Show each line of the data below in which "thực" occurs.

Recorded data
..............................

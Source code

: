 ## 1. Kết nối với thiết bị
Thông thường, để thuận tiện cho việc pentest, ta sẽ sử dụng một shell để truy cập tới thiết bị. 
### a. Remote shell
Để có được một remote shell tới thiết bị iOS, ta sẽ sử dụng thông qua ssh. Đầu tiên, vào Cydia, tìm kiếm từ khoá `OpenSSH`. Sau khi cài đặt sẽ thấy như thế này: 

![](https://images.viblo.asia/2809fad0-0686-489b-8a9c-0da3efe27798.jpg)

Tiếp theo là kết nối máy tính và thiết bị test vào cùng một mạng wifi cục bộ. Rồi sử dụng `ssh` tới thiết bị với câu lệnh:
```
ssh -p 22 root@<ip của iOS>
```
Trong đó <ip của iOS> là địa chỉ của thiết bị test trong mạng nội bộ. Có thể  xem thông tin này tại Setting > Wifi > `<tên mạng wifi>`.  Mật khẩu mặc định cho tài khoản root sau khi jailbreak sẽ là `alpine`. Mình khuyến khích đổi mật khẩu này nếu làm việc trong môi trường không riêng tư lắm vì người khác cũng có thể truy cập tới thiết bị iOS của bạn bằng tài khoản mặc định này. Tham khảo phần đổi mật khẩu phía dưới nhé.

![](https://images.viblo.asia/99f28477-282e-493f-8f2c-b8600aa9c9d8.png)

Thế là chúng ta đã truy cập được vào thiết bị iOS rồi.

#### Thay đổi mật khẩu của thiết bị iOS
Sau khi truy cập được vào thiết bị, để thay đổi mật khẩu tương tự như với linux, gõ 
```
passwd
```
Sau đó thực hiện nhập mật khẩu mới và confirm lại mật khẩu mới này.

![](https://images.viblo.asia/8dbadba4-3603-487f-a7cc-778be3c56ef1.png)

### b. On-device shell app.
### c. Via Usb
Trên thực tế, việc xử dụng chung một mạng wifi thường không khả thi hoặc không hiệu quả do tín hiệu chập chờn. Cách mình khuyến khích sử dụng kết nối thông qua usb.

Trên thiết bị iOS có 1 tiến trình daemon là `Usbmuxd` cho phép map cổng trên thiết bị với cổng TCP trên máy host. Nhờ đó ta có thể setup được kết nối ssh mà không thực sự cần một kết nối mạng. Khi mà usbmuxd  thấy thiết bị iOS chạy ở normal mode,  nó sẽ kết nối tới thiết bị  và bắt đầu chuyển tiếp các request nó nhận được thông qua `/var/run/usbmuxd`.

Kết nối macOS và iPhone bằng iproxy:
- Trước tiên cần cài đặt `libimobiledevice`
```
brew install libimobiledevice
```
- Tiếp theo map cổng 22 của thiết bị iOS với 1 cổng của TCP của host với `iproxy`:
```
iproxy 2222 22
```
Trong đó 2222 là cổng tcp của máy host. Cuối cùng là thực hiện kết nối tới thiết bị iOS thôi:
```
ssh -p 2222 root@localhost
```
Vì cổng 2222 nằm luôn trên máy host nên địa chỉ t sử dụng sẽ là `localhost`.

..............................

EXPECTED ANSWER:
Sau đó thực hiện nhập mật khẩu mới và confirm lại mật khẩu mới này.
Trên thực tế, việc xử dụng chung một mạng wifi thường không khả thi hoặc không hiệu quả do tín hiệu chập chờn. Cách mình khuyến khích sử dụng kết nối thông qua usb.
Trên thiết bị iOS có 1 tiến trình daemon là `Usbmuxd` cho phép map cổng trên thiết bị với cổng TCP trên máy host. Nhờ đó ta có thể setup được kết nối ssh mà không thực sự cần một kết nối mạng. Khi mà usbmuxd  thấy thiết bị iOS chạy ở normal mode,  nó sẽ kết nối tới thiết bị  và bắt đầu chuyển tiếp các request nó nhận được thông qua `/var/run/usbmuxd`.
Trong đó 2222 là cổng tcp của máy host. Cuối cùng là thực hiện kết nối tới thiết bị iOS thôi:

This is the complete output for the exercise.